Unlike the staggeringly beautiful artwork that graces the cover of last month’s Xanadu manga, Popful Mail’s is a little more, um, ‘basic’ and I have to admit that seeing the main cast’s faces composed of 95% shiny eyeball put me off really sitting down with it until just a few days ago (possibly-totally related to me finally finishing the excellent Mega CD version of the game). Thankfully the dubious cover art instantly gives way to some full colour pages featuring illustrations originally used in the Popful Mail Paradise drama CD inserts, as well as a short two-page story on the same premium paper.
There are six self-contained stories inside this 1996 manga, and they all weigh in at around thirty pages each.

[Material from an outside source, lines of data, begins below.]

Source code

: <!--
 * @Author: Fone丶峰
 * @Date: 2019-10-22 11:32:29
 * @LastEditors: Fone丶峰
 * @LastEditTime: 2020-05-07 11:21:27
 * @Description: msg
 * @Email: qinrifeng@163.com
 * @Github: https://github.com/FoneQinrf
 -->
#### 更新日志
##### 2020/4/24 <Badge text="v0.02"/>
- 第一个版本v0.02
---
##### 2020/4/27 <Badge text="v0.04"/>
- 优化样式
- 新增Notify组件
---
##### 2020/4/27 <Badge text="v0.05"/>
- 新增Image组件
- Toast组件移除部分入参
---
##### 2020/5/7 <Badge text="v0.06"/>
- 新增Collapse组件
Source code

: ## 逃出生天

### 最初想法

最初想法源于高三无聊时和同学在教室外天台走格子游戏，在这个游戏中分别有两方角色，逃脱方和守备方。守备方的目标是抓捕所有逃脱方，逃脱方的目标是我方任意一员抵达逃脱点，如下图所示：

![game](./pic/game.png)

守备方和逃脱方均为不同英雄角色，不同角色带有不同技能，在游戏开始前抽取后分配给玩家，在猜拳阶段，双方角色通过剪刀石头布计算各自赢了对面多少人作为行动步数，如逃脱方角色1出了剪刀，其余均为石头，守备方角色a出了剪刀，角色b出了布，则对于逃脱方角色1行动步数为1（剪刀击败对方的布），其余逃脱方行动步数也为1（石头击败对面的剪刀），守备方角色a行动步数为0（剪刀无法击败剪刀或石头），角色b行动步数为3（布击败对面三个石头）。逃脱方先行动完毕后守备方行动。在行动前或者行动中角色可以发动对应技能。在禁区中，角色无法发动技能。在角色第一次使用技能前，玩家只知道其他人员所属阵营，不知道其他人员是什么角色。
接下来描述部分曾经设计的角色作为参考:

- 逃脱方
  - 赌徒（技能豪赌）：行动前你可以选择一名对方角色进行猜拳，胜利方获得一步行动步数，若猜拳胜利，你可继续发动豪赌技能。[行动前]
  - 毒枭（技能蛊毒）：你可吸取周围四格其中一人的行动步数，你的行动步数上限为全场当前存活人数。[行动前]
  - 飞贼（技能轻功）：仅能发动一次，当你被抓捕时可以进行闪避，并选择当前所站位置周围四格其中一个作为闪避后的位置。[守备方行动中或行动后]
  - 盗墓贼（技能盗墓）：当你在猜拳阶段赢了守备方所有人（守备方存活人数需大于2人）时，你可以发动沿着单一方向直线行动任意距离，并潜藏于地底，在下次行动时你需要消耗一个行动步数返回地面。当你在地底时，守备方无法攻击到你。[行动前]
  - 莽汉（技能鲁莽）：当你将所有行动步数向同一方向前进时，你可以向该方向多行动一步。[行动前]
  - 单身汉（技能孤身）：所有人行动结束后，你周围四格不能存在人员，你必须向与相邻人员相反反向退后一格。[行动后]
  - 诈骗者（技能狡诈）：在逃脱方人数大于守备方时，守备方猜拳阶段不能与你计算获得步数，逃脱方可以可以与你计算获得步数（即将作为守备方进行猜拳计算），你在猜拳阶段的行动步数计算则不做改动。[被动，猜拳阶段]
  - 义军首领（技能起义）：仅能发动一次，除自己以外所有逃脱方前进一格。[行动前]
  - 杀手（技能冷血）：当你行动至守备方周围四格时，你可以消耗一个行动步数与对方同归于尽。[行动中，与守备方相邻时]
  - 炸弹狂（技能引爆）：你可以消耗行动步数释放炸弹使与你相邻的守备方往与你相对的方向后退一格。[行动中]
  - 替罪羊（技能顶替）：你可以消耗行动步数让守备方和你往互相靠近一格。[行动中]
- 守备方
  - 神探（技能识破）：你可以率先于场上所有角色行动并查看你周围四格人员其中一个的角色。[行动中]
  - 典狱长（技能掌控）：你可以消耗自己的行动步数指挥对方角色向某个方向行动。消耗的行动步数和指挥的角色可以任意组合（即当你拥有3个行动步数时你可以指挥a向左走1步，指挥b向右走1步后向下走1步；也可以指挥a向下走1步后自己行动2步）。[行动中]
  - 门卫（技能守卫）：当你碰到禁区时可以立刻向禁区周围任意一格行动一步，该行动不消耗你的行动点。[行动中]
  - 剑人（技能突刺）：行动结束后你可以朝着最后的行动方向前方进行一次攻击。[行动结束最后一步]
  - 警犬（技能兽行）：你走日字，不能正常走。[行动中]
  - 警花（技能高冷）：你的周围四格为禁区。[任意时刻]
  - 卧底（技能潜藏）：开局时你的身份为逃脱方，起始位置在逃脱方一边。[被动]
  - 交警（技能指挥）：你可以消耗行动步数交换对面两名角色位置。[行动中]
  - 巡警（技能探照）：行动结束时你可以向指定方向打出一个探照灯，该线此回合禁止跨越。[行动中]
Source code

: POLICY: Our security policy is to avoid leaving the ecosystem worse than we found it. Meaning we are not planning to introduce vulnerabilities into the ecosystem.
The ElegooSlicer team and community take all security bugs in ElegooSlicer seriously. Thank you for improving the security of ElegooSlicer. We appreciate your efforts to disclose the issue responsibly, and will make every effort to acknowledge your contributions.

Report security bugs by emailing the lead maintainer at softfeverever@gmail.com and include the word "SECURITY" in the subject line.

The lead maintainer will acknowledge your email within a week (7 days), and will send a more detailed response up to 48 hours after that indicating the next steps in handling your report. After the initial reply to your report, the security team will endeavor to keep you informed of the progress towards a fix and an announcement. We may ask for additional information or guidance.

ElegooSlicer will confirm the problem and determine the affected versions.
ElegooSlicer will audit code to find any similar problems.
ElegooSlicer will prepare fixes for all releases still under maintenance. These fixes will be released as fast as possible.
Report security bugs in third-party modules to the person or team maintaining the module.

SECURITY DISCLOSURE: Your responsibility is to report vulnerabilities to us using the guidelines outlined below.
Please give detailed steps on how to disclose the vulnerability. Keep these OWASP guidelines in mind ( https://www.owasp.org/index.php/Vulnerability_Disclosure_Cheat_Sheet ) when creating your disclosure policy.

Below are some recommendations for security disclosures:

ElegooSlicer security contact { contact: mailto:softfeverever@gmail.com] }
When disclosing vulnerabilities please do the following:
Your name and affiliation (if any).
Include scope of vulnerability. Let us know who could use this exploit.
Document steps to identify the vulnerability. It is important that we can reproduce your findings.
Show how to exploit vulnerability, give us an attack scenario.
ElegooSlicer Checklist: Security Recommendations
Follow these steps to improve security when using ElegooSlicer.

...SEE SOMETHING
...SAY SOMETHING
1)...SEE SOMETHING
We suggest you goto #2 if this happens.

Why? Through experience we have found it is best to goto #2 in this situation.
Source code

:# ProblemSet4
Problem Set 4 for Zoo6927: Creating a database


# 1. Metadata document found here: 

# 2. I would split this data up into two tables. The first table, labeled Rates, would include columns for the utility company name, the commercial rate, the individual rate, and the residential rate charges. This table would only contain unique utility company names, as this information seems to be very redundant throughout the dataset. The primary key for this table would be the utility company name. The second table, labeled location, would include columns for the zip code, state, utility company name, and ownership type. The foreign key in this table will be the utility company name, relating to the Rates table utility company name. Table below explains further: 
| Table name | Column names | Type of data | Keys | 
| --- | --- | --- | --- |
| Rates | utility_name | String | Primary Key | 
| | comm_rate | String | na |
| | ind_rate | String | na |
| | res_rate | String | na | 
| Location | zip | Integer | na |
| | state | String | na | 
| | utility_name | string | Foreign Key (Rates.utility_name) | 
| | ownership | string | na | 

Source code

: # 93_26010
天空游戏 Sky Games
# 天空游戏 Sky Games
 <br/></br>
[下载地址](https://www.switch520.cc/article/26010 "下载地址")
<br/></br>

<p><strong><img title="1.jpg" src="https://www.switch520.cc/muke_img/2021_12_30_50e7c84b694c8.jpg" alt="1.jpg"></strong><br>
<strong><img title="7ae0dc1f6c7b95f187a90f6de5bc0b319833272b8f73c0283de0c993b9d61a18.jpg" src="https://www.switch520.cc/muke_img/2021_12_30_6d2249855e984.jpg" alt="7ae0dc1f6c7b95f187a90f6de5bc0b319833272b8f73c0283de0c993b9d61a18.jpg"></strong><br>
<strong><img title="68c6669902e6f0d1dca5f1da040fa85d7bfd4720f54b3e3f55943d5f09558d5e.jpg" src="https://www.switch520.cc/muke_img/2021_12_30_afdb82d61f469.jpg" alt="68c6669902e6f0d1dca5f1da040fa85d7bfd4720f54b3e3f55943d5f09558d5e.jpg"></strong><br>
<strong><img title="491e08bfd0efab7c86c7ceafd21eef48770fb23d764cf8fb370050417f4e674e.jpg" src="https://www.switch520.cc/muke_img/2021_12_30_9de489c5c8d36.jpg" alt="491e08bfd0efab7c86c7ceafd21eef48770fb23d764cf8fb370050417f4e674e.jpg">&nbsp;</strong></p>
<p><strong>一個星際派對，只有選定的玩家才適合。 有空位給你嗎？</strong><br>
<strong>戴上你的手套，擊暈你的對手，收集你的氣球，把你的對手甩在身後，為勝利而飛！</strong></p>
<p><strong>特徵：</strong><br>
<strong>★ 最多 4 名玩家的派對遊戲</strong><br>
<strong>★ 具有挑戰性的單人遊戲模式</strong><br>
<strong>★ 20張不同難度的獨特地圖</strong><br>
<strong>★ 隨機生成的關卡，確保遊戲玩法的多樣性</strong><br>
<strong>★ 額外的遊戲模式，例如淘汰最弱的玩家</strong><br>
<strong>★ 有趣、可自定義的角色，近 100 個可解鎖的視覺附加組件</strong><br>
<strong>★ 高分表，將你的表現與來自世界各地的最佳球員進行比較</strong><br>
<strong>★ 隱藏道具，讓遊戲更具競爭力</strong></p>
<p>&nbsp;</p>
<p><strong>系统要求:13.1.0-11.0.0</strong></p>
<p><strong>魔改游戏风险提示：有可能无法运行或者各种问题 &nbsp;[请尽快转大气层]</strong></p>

The first two are classed as ‘Popful Mail’ stories, meaning it’s just Mail plus guest-star-of-the-week, and the final four are ‘Popful Mail Paradise’ tales featuring Mail, Tatto, Gaw and Paradise co-stars Coam and Kachusha – another bounty hunter/magician pairing who act as friendly rivals to the main gang.
Trying to cram so many unconnected stories into a single book wouldn’t turn out so well for most RPG adaptations, but as Popful Mail was already ‘Ninties Fantasy OVA: The RPG’ it all works out just fine – quick-tempered treasure hunter Mail is either chopping things in half or dreaming of money, Tatto’s the reserved sensible one who will always follow Mail wherever she goes (Not that he secretly like likes her or anything, of course…), and Gaw is, well, Gaw – the cute lesser sidekick with the amusing speech pattern who on the whole shows up in the book because that’s what he’s supposed to do. If you’re looking for a retelling of Falcom’s colourful platforming RPG you will not find it here, and neither is it really an attempt to document their adventures after the credit roll in any serious or canonical manner either. But this scattershot method suits the setting just fine, with straightforward characters getting stuck into straightforward adventures that will raise a smile and can be idly read while sitting down with a cup of tea.
Popful Mail reads very much like an old Saturday morning cartoon, with your favourite characters bashing a new evil person and/or monster each episode and no matter what happens it always turns out OK in the end - but never so OK that everything isn’t mysteriously exactly how it was before the story started. Mail may never get that big win, Tatto may never get that kiss, and Gaw may never find a fish big enough to satiate his appetite, but it doesn’t matter one bit. The art and tales inside this book aren’t the sort of thing that will leave you gasping at the author Yuu Aizaki’s talent but there are some eye-catching moments and they do grasp the atmosphere of Falcom’s RPG well without making the mistake of confusing ‘light-hearted’ with ‘gag manga’. This isn’t the most important book you’ll ever read, but it is a very enjoyable one.